Bain se rebulló en el asiento, incómodo por aquella conversación.

—Porque he estado haciendo algún trabajo para los de Narcotráfico.

—¿Para Claverhouse?

Él asintió con la cabeza.

—Que quede entre nosotros. Si se entera de que he dicho algo...

—¿Andan otra vez detrás de Cafferty?

—¿Lo dejamos, por favor? En cuanto acabe este trabajo vuelvo a la División Forense Informatizada. ¿Sabes que el volumen de trabajo aumenta un veinte por ciento cada tres meses?

Siobhan se puso en pie y se acercó a la ventana. Estaban bajadas las persianas, pero permaneció allí como si mirara algo sorprendente.

—¿Qué trabajo? ¿El de Narcotráfico?

—El forense informatizado. No escuchas.

—¿Cafferty? —dijo ella casi para sus adentros.

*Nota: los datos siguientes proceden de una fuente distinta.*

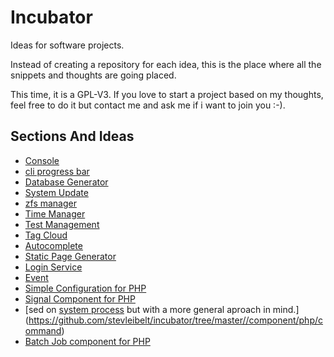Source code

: # Incubator

Ideas for software projects.

Instead of creating a repository for each idea, this is the place where all the snippets and thoughts are going placed.

This time, it is a GPL-V3. If you love to start a project based on my thoughts, feel free to do it but contact me and ask me if i want to join you :-).

## Sections And Ideas

* [Console](https://github.com/stevleibelt/incubator/tree/master//cli/console)
* [cli progress bar](https://github.com/stevleibelt/incubator/tree/master//cli/progressBar)
* [Database Generator](https://github.com/stevleibelt/incubator/tree/master//cli/generate/database)
* [System Update](https://github.com/stevleibelt/incubator/tree/master//cli/update/system)
* [zfs manager](https://github.com/stevleibelt/incubator/tree/master//general/zfsManager)
* [Time Manager](https://github.com/stevleibelt/incubator/tree/master//general/timeManager)
* [Test Management](https://github.com/stevleibelt/incubator/tree/master//general/testManagement)
* [Tag Cloud](https://github.com/stevleibelt/incubator/tree/master//general/fileManager)
* [Autocomplete](https://github.com/stevleibelt/incubator/tree/master//web/general/autocomplete)
* [Static Page Generator](https://github.com/stevleibelt/incubator/tree/master//web/blog/static_page_generator)
* [Login Service](https://github.com/stevleibelt/incubator/tree/master//web/service/login)
* [Event](https://github.com/stevleibelt/incubator/tree/master//component/php/event)
* [Simple Configuration for PHP](https://github.com/stevleibelt/incubator/tree/master//component/php/merge_arrays)
* [Signal Component for PHP](https://github.com/stevleibelt/incubator/tree/master//component/php/signals)
* [sed on [system process](https://github.com/jakobwesthoff/systemProcess) but with a more general aproach in mind.](https://github.com/stevleibelt/incubator/tree/master//component/php/command)
* [Batch Job component for PHP](https://github.com/stevleibelt/incubator/tree/master//component/php/batch_job)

Cafferty, dueño de Paradiso, una sauna a la que iba Edward Marber, y además se comentaba que el galerista engañaba a sus clientes...

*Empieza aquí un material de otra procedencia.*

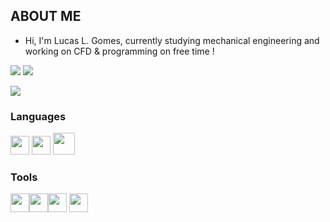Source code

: 

## ABOUT ME
- Hi, I'm Lucas L. Gomes, currently studying mechanical engineering and working on CFD & programming on free time !

<img src='https://img.shields.io/badge/CPU%20(SGEMM)-813.9%20GFLOPS-blue'> <img src='https://img.shields.io/badge/CUDA%20GPUs-13.6-brightgreen'>

<a href="https://wigle.net">
<img border="0" src="https://wigle.net/bi/YszkZuQWLiI2ULGbAvaBGg.png">
</a>
       
 
### Languages
<img src="https://upload.wikimedia.org/wikipedia/commons/thumb/1/18/ISO_C%2B%2B_Logo.svg/1822px-ISO_C%2B%2B_Logo.svg.png" width="30px"> <img src="https://upload.wikimedia.org/wikipedia/commons/thumb/c/c3/Python-logo-notext.svg/768px-Python-logo-notext.svg.png" width="30px"> <img src='https://user-images.githubusercontent.com/47195013/221188517-a611b0b8-11cf-4ce7-9393-f24451192b47.png' width="35px">


### Tools

<img src='https://pbs.twimg.com/profile_images/1171023226/image_400x400.png' width="30px"><img src='https://progsoft.net/images/fusion-360-icon-8d6f1ebda7a6fa6f6c9ba8290ed5876c6277f846.png' width="30px"><img src='https://o.remove.bg/downloads/c3fc3d10-b998-4aa6-aa1c-035c90dc8b65/image-removebg-preview.png' width="30px"> <img src='https://seeklogo.com/images/K/kali-linux-logo-5A3B1D1555-seeklogo.com.png' width="30px">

—Yo tenía que haberle interrogado hoy —dijo Siobhan pausadamente.

—¿A quién?

Volvió la cabeza hacia Bain como si se hubiera olvidado de su presencia.

—A Cafferty —contestó.

—¿Por qué?

—Pero se había marchado a Glasgow y no vuelve hasta más tarde —añadió ella sin escucharle, consultando el reloj.

—Ya lo harás el lunes —dijo Bain.

Ella asintió con la cabeza. Sí, claro, lo haría el lunes, pero quizá mientras tanto podía recopilar más datos.

—Bueno —dijo Bain—, siéntate y relájate.

—¿Cómo quieres que me relaje? —replicó ella dándose una palmada en el muslo.

—Muy fácil. Te sientas, respiras hondo y me cuentas algo.

—¿Qué voy a contarte? —replicó ella mirándole.

—Por qué de pronto te interesa tanto Morris Gerald Cafferty, por ejemplo.

Siobhan volvió al sofá, se sentó y respiró hondo varias veces. A continuación estiró el brazo y cogió el móvil del suelo.

—Antes tengo que hacer una llamada.

Bain puso los ojos en blanco; pero entonces contestaron a la llamada de Siobhan y él sonrió. Estaba encargando una pizza.